Modesty culture is a tool of oppression

Illustration by Michele Hicks.

Sara Matthews, Contributing Writer 

“Girls shouldn’t have scars on their knees,” my dad said when I came home from playing soccer. 

I hadn’t even noticed the gash until he pointed it out. That sentence confused me when I was 12 years old and continues to confuse me today. 

Nobody cared about how vigorously the boys around me played. They could run and slip and fall until their knees were bloody and their clothes were torn. They never had to worry about what their bodies looked like in the aftermath. 

The bliss that comes with being carefree about your appearance is one of the greatest things about childhood. As children, time should be spent playing and having fun, not worrying about what you look like. So why are there so many young girls who spend extensive amounts of time worrying about their bodies and appearances? 

The answer comes from a culture in which the female body is seen as inherently sexual. A culture in which a woman’s body isn’t truly her own. This culture is frequently referred to as purity or modesty culture. 

It has created a world where girls are forced to be aware of their bodies much earlier than boys are. 

Girls and women are told they must cover up and dress modestly for their safety and the preservation of their self-respect. But does covering up really save them from being viewed sexually? 

Studies have shown that women who cover up are in fact equally as prone to sexual violence and assault. 

Egypt, for instance, is a country where the vast majority of women dress very modestly. “As many as 90 percent of women” wear the hijab, or Islamic head covering, according to the New York Times. The percentage of women in Egypt who report experiencing some form of sexual harassment is at 90%, according to a report from The Rape, Abuse & Incest National Network

The excuse of protection is a blatant lie. It is clear that women are sexualized by men no matter what they wear. 

When women are told that whether they are assaulted or not is dependent on what they choose to wear, it puts everything on their shoulders and absolves men of all the blame. This victim-blaming mentality has always been used as a way to silence women and erase their suffering. 

There is nothing wrong with a woman who chooses to dress modestly, but there is something wrong with a society that tells women they must be punished for not doing so.

Historically, women’s bodies have not only been seen as possessions of men but also possessions of the cultures and societies they come from.

Women have carried the brunt of men’s violence for centuries. During times of war, it has primarily been women who were captured. Even today, it is women who are the primary victims of sex trafficking and sex crimes in general. Ninety-six percent of victims trafficked for sexual exploitation were female, according to a 2017 study by the Inter-Agency Coordination Group against Trafficking in Persons.

Women are conditioned to believe that their worth comes from their purity and desirability, but why isn’t the same effort put into telling women that their bodies should be treated with respect? 
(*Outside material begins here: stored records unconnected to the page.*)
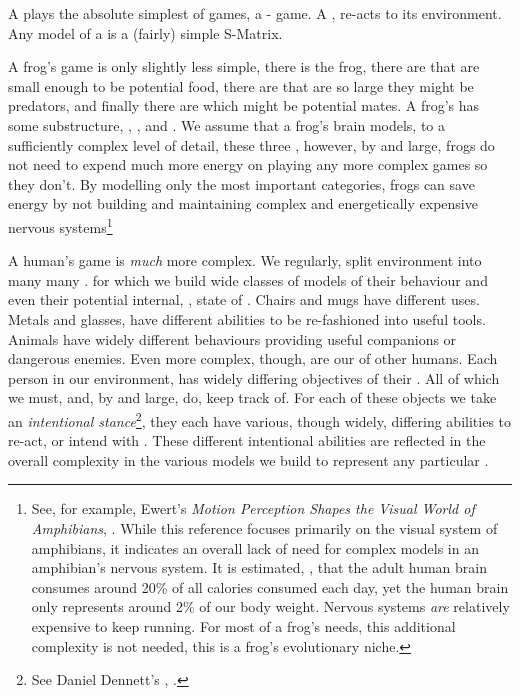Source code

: A  plays the absolute simplest of games, a 
- game. A , re-acts to 
its environment. Any model of a  is a (fairly) simple 
S-Matrix. 

A frog's game is only slightly less simple, there is the frog, there are 
 that are small enough to be potential food, there are 
 that are so large they might be predators, and finally 
there are  which might be potential mates. A frog's 
 has some substructure, , 
, and . We assume that a frog's brain 
models, to a sufficiently complex level of detail, these three 
, however, by and large, frogs do not need to expend much 
more energy on playing any more complex games so they don't. By modelling 
only the most important categories, frogs can save energy by not building 
and maintaining complex and energetically expensive nervous 
systems\footnote{See, for example, Ewert's \emph{Motion Perception Shapes 
the Visual World of Amphibians}, 
\cite{ewert2004motionPerceptionAmphibians}. While this reference focuses 
primarily on the visual system of amphibians, it indicates an overall lack 
of need for complex models in an amphibian's nervous system. It is 
estimated, \cite{raichleGusnard2002brainEnergyBudget}, that the adult 
human brain consumes around 20\% of all calories consumed each day, yet 
the human brain only represents around 2\% of our body weight. Nervous 
systems \emph{are} relatively expensive to keep running. For most of a 
frog's needs, this additional complexity is not needed, this is a frog's 
evolutionary niche.} 

A human's game is \emph{much} more complex. We regularly, split 
 environment into many many .  for 
which we build wide classes of models of their behaviour and even their 
potential internal, , state of . Chairs and 
mugs have different uses. Metals and glasses, have different abilities to 
be re-fashioned into useful tools. Animals have widely different 
behaviours providing useful companions or dangerous enemies. Even more 
complex, though, are our  of other humans. Each person in 
our environment, has widely differing objectives of their . All 
of which we must, and, by and large, do, keep track of. For each of these 
objects we take an \emph{intentional stance}\footnote{See Daniel Dennett's 
, \cite{dennett1987a}.}, they each have 
various, though widely, differing abilities to re-act, or intend with 
. These different intentional abilities are reflected in the 
overall complexity in the various models we build to represent any 
particular . 

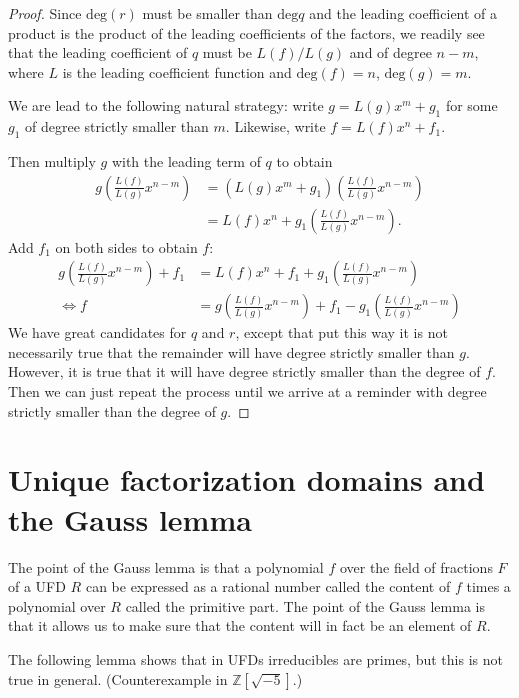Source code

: \begin{proof}
Since $\text{deg}(r)$ must be smaller than $\text{deg}q$
and the leading coefficient of a product is the
product of the leading coefficients of the factors,
we readily see that the leading coefficient of $q$ must
be $L(f)/L(g)$ and of degree $n-m$, where $L$ is the leading
coefficient function and $\text{deg}(f)=n$, $\text{deg}(g)=m$.

We are lead to the following natural strategy:
write $g=L(g)x^m+g_1$ for some $g_1$ of degree
strictly smaller than $m$. Likewise, write
$f=L(f)x^n+f_1$.

Then multiply $g$ with the leading term of $q$ to obtain
\begin{align*}
g \left(\frac{L(f)}{L(g)}x^{n-m}\right)&=(L(g)x^m+g_1)
\left(\frac{L(f)}{L(g)}x^{n-m}\right)\\
&=L(f)x^n+g_1\left(\frac{L(f)}{L(g)}x^{n-m}\right).
\end{align*}
Add $f_1$ on both sides to obtain $f$:
\begin{align*}
g\left(\frac{L(f)}{L(g)}x^{n-m}\right)+f_1&=L(f)x^n+f_1+
g_1\left(\frac{L(f)}{L(g)}x^{n-m}\right)\\
\iff f&=g\left(\frac{L(f)}{L(g)}x^{n-m}\right)+f_1
-g_1\left(\frac{L(f)}{L(g)}x^{n-m}\right)
\end{align*}
We have great candidates for $q$ and $r$, except that put this way
it is not necessarily true that the remainder will have degree
strictly smaller than $g$. However, it is true that it
will have degree strictly smaller than the degree of $f$. 
Then we can just repeat
the process until we arrive at a reminder with degree
strictly smaller than the degree of $g$.
\end{proof}

\section{Unique factorization domains and the Gauss lemma}
\label{section-UFD}

The point of the Gauss lemma is that a polynomial $f$ over the field of fractions
$F$ of a UFD $R$ can be expressed as a rational number called the content of $f$
times a polynomial over $R$ called the primitive part. The point of the Gauss
lemma is that it allows us to make sure that the content will in fact be an
element of $R$.

\medskip\noindent
The following lemma shows that in UFDs irreducibles are primes, but this is not
true in general. (Counterexample in $\mathbb{Z}[\sqrt{-5}]$.)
Modesty culture fails because it has never been and will never be in favor of women. It has no scientific or moral basis, existing only to encourage the belief that there is something shameful to be found in the natural body of a woman and forever absolving men of blame. 

True progress will not occur until women and girls are freed of the burden of having their bodies constantly scrutinized and violated. 

Apologists of modesty culture often justify misogynistic values and practices under the excuse that women and men are “fundamentally different.” They claim that modesty culture is the natural result of biological differences. 

In a patriarchal system where men have nothing to lose, of course, this is the conclusion that many men come to. But no amount of differences can justify the amount of suffering and blame that women endure. No biological variance could ever be an excuse for human oppression. A trait that all humans share is empathy, and it only takes a little bit of it to see where this mentality is wrong. 

Women and girls don’t inherently owe men anything. We don’t owe anyone a desirable body, much less our shame and virtue. Little girls especially must be liberated from the oppressive ideals of modesty culture which begin affecting them at such a young age. Unscarred knees will never be more valuable than a happy childhood.